Entainは第1四半期に英市場を上回る成長を続け、オンラインNGRが13%増加したと発表した。同社は市場シェアの継続的な獲得を要因に挙げた。

Entainは、第1四半期の業績アップデートで3%のNGR(ネット・ゲーミング・レベニュー)成長を報告したうえで、通期(FY2026)のオンラインNGR成長率5〜7%というガイダンスを再確認した。

2026年3月31日までの3か月間のグループNGRは、8%の数量成長を背景に「想定通り」推移した。

オンラインNGRは5%増。iGamingは9%伸びて特に好調だった一方、スポーツセグメントはマージンの軟化により1%減少した。

英国・アイルランド(UK&I)のオンラインは13%増、オーストラリアも13%増と特に好調で、Entainはこれらの市場の業績が「想定を上回った」としている。

オンライン事業全体の数量も前年同期比10%増加し、主要市場全体での成長を示した。

以上の結果を受け、Entainはコンスタントカレンシーベースでの通期オンラインNGR成長率5〜7%というFY26ガイダンスを再確認した。

また、BetMGMの親会社手数料を除くグループEBITDA約11億3,000万ポンド、および2028年の年間調整後キャッシュフロー5億ポンド以上という市場予想についても「引き続き問題ない」との認識を示した。

ステラ・デイビスCEOは、年初の堅調な立ち上がりが事業強化戦略への自信を反映していると述べた。

「当社は強いモメンタムで2026年をスタートし、第1四半期もその勢いが続いた。多角化したポートフォリオ全体で数量が力強く成長している」とデイビス氏はコメント。「これは当社が進める戦略執行と事業基盤の強化、そしてグローバル規模の事業に内在する成長力をあらためて示すものだ」と述べた。

「強靱かつ底堅い事業が良好なスタートを切り、このモメンタムを積み上げている。より明確な注力と最適化の取り組みが、持続的成長とキャッシュ創出力の向上に対する確信を強めている」。

「Entainは長期的な業界勝者として良いポジションにあり、多くの機会をとらえていく。当社の将来に自信を持っている」と続けた。

地域別業績

UK&Iのオンラインとリテールを合わせたNGRは6%増。オンラインの13%増は「継続的な市場シェア獲得」を反映し、リテールの1%減を相殺した。

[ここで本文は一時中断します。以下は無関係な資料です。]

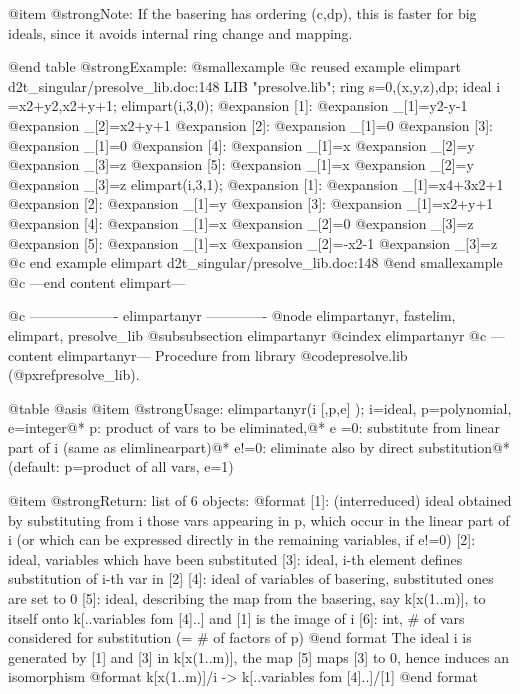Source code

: @item @strong{Note:}
If the basering has ordering (c,dp), this is faster for big ideals,
since it avoids internal ring change and mapping.

@end table
@strong{Example:}
@smallexample
@c reused example elimpart d2t_singular/presolve_lib.doc:148 
LIB "presolve.lib";
ring s=0,(x,y,z),dp;
ideal i =x2+y2,x2+y+1;
elimpart(i,3,0);
@expansion{} [1]:
@expansion{}    _[1]=y2-y-1
@expansion{}    _[2]=x2+y+1
@expansion{} [2]:
@expansion{}    _[1]=0
@expansion{} [3]:
@expansion{}    _[1]=0
@expansion{} [4]:
@expansion{}    _[1]=x
@expansion{}    _[2]=y
@expansion{}    _[3]=z
@expansion{} [5]:
@expansion{}    _[1]=x
@expansion{}    _[2]=y
@expansion{}    _[3]=z
elimpart(i,3,1);
@expansion{} [1]:
@expansion{}    _[1]=x4+3x2+1
@expansion{} [2]:
@expansion{}    _[1]=y
@expansion{} [3]:
@expansion{}    _[1]=x2+y+1
@expansion{} [4]:
@expansion{}    _[1]=x
@expansion{}    _[2]=0
@expansion{}    _[3]=z
@expansion{} [5]:
@expansion{}    _[1]=x
@expansion{}    _[2]=-x2-1
@expansion{}    _[3]=z
@c end example elimpart d2t_singular/presolve_lib.doc:148
@end smallexample
@c ---end content elimpart---

@c ------------------- elimpartanyr -------------
@node elimpartanyr, fastelim, elimpart, presolve_lib
@subsubsection elimpartanyr
@cindex elimpartanyr
@c ---content elimpartanyr---
Procedure from library @code{presolve.lib} (@pxref{presolve_lib}).

@table @asis
@item @strong{Usage:}
elimpartanyr(i [,p,e] ); i=ideal, p=polynomial, e=integer@*
p: product of vars to be eliminated,@*
e =0: substitute from linear part of i (same as elimlinearpart)@*
e!=0: eliminate also by direct substitution@*
(default: p=product of all vars, e=1)

@item @strong{Return:}
list of 6 objects:
  @format
  [1]: (interreduced) ideal obtained by substituting from i those vars
       appearing in p, which occur in the linear part of i (or which can
       be expressed directly in the remaining variables, if e!=0)
  [2]: ideal, variables which have been substituted
  [3]: ideal, i-th element defines substitution of i-th var in [2]
  [4]: ideal of variables of basering, substituted ones are set to 0
  [5]: ideal, describing the map from the basering, say k[x(1..m)], to
       itself onto k[..variables fom [4]..] and [1] is the image of i
  [6]: int, # of vars considered for substitution (= # of factors of p)
  @end format
The ideal i is generated by [1] and [3] in k[x(1..m)], the map [5]
maps [3] to 0, hence induces an isomorphism
  @format
            k[x(1..m)]/i -> k[..variables fom [4]..]/[1]
  @end format


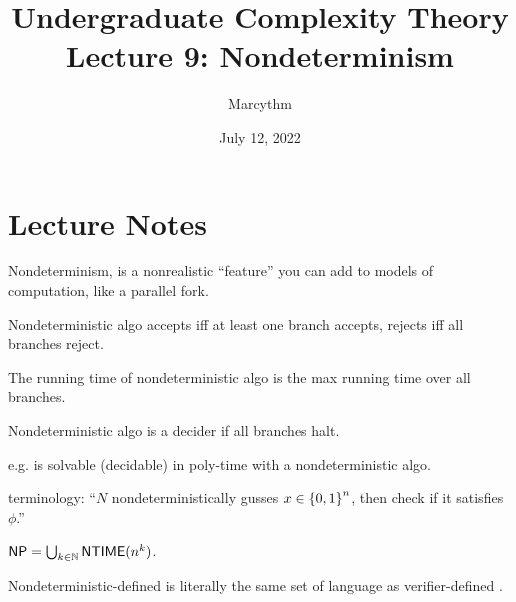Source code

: \documentclass{article}
\title{Undergraduate Complexity Theory \\ Lecture 9: Nondeterminism}
\author{Marcythm}
\date{July 12, 2022}
\begin{document}
\maketitle{}

\section{Lecture Notes}

Nondeterminism, is a nonrealistic ``feature'' you can add to models of computation, like a parallel fork.

\begin{definition}
  Nondeterministic algo accepts iff at least one branch accepts, rejects iff all branches reject.
\end{definition}

\begin{definition}
  The running time of nondeterministic algo is the max running time over all branches.
\end{definition}

\begin{definition}
  Nondeterministic algo is a decider if all branches halt.
\end{definition}

e.g.  is solvable (decidable) in poly-time with a nondeterministic algo.

terminology: ``\(N\) nondeterministically gusses \(x \in \left\lbrace 0, 1 \right\rbrace^n\), then check if it satisfies \(\phi\).''


\begin{definition}
  \( \text{\sf NP} = \bigcup_{k \in \mathbb N} \text{\sf NTIME}(n^k) \).
\end{definition}

\begin{theorem}
  Nondeterministic-defined \NP is literally the same set of language as verifier-defined \NP.
\end{theorem}
\end{document}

同社は4月にアイルランドのLadbrokes店舗39店を閉鎖すると発表しており、これは同国店舗網の3分の1超に相当する。

リテール全体は減収となったものの、Entainはゲーミング2%増、数量4%増を記録し、UK&I市場をアウトパフォームしたとしている。

インターナショナル部門のNGRは1%増で、オンライン(2%増)がリテール(4%減)を再び上回った。

数量は9%増加したが、イタリアやブラジルを中心に顧客有利のスポーツ結果が重石となった。

同セグメントは今後一段と拡大する可能性がある。Entainは通期決算で、ニュージーランドで2027年に開放されるiGamingライセンス15件のうち3件の取得を目指すと明らかにしている。

一方、UK&Iとインターナショナルが成長を示したのに対し、中東欧(CEE)はNGRが6%減少した。

CEEのオンラインは1%の微減にとどまったが、リテールは前年同期比30%減と顕著に落ち込んだ。

BetMGMは第1四半期に増収

EntainとMGM Resorts Internationalの合弁会社BetMGMは、第1四半期のネットレベニューが6%増の6億9,600万ドルとなった。iGamingが9%増、オンラインスポーツベッティングが4%増だった。

BetMGMの第1四半期の調整後EBITDAは2,500万ドル。同JVは年初来の実績を踏まえ、FY2026ガイダンスを更新した。

FY26のネットレベニューは29億〜31億ドルに下振れる見通しで、調整後EBITDAは従来ガイダンス3億〜3億5,000万ドルのレンジ下限に到達するとしている。